Listed records below:

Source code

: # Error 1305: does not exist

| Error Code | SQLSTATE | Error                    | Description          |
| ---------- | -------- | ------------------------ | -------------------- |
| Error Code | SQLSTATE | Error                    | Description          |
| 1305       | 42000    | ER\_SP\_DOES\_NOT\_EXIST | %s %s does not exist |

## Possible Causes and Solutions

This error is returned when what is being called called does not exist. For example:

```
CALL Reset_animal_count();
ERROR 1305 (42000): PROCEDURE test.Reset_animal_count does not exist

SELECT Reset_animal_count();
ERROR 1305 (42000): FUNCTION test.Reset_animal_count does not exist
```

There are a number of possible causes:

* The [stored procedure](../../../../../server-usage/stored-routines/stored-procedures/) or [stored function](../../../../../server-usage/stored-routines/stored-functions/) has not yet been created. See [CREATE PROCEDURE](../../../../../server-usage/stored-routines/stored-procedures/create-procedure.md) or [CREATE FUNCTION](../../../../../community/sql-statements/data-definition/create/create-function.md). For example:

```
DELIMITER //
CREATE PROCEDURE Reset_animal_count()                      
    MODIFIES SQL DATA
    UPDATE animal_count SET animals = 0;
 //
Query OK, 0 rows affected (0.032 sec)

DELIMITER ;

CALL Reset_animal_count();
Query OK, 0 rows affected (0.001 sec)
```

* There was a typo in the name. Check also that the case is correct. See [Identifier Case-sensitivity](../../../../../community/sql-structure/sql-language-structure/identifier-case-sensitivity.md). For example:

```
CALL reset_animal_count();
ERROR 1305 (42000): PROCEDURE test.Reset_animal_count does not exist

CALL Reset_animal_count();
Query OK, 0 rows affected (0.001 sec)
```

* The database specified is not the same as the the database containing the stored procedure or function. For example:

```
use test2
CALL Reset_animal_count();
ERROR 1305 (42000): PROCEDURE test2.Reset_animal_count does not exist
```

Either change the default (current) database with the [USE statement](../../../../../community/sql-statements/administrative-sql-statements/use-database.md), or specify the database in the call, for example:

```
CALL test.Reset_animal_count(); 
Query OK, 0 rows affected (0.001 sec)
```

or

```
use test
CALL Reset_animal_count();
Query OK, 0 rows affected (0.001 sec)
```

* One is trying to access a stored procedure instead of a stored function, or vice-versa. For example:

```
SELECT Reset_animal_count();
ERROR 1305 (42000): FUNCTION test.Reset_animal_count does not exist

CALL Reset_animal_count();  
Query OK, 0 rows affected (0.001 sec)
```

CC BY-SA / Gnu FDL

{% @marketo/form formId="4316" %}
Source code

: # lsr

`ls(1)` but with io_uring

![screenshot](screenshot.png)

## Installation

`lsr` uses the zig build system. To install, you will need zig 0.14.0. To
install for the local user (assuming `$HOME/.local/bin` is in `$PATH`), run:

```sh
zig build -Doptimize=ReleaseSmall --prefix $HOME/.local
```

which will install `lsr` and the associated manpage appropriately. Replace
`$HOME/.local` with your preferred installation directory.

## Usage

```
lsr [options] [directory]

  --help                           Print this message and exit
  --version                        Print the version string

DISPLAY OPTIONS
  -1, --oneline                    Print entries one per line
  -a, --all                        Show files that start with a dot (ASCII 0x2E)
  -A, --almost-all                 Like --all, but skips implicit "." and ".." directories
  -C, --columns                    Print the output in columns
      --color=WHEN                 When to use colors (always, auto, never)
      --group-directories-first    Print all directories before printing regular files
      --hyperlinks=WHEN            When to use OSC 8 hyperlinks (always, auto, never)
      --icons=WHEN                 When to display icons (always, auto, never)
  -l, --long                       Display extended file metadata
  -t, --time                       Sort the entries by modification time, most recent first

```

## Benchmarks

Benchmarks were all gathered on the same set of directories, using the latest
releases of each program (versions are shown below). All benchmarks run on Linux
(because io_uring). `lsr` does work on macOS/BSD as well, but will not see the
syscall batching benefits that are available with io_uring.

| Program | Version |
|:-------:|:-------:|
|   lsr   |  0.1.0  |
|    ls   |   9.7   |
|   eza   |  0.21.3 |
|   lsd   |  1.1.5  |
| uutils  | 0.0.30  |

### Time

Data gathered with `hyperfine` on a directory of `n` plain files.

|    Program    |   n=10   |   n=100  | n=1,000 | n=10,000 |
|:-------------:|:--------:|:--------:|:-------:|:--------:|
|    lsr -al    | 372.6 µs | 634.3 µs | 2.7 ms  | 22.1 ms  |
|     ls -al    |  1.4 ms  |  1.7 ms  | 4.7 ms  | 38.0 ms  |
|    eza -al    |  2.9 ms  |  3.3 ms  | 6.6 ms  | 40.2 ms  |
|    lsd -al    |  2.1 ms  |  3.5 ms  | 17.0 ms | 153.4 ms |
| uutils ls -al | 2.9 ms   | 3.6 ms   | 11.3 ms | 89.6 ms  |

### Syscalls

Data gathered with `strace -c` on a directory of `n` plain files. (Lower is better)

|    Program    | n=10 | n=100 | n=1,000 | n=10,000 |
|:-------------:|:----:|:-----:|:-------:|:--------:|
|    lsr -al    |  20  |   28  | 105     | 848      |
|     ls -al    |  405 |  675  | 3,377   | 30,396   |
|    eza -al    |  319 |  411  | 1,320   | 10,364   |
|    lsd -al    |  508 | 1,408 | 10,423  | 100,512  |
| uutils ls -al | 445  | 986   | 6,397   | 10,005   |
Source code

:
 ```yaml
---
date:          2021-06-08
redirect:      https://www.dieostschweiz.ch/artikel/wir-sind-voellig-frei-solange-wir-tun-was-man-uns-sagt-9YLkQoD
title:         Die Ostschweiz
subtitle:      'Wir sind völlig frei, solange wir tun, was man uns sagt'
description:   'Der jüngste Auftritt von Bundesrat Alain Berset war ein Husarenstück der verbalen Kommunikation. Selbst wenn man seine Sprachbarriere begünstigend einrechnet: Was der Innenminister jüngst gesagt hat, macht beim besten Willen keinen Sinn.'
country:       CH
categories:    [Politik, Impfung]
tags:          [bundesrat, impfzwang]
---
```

End of Listed records.

◆ Problem statement
Count the lines in the entries above that include the string "does", then give only that figure.

◆ Exercise response
9